On the basis of the above-mentioned assumption, a description will be given of an operation at the time of the mark recording on the bulk-type recording medium 100. First, when the multilayer recording is carried out on the bulk layer 102 the guide groove or the reflection film is not formed, at which positions are previously set as layer positions for recording the mark in a depth direction in the bulk layer 102. In the drawing, a case is exemplified in which total five information recording layer positions including a first information recording layer position L1 to a fifth information recording layer position L5 are set as the layer positions where the mark is formed in the bulk layer 102 (mark formation layer position: also referred to as information recording layer position). As illustrated in the drawing, the first information recording layer position L1 is the information recording layer position L set on the uppermost layer, and subsequently, in the order of L2→L3→L4→L5, the information recording layer position L is set on the lower layer side.
At the time of recording when the mark is not formed, the focus servo and the tracking servo are not carried out while the respective layer positions in the bulk layer 102 are set as targets on the basis of the reflection light of the recording reproduction laser light. Therefore, the focus servo control and the tracking servo control on the objective lens at the time of recording are carried out on the basis of the reflection light of the servo laser light so that a spot position of the servo laser light follows the guide groove on the reference surface Ref.
It should be noted however that the above-mentioned recording reproduction laser light is caused to reach the bulk layer 102 formed on the lower layer side of the reference surface Ref for the mark recording, and also selection of the focal positions in the bulk layer 102 is set to be available. For this reason, an optical system in this case is provided with a focus mechanism for the recording reproduction light (expander) for adjusting a focal position of the recording reproduction laser light separately from a focus mechanism of the objective lens.
In other words, with the thus provided expander, by changing a collimation of the recording reproduction laser light that enters the objective lens, the focal position of the recording reproduction laser light is adjusted independently from the servo laser light.
A position in a tracking direction of the recording reproduction laser light is automatically controlled to be at a position immediately below the guide groove on the reference surface Ref by the tracking serve of the objective lens using the above-mentioned servo laser light.
It should be noted that when the bulk-type recording medium 100 where the mark recording is already carried out is reproduced, unlike the recording time, the position of the objective lens is not controlled on the basis of the reflection light of the servo laser light.
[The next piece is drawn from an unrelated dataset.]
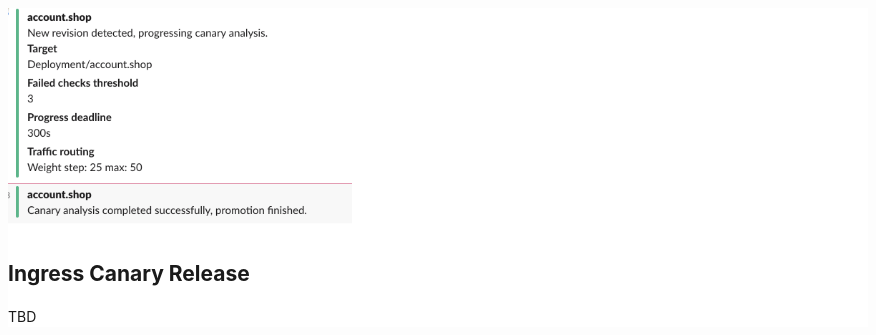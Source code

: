 <img src="./images/2021-07-28-15-18-39.png" width="40%" height="40%" />



## Ingress Canary Release

TBD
That is, at the time of reproduction, while a mark sequence formed on the information recording layer position L that is a reproduction target (which is also referred to as information recording layer L or the mark formation layer L at the time of reproduction) is set as a target, the focus servo control and the tracking servo control on the objective lens is carried out on the basis of the reflection light of the recording reproduction laser light.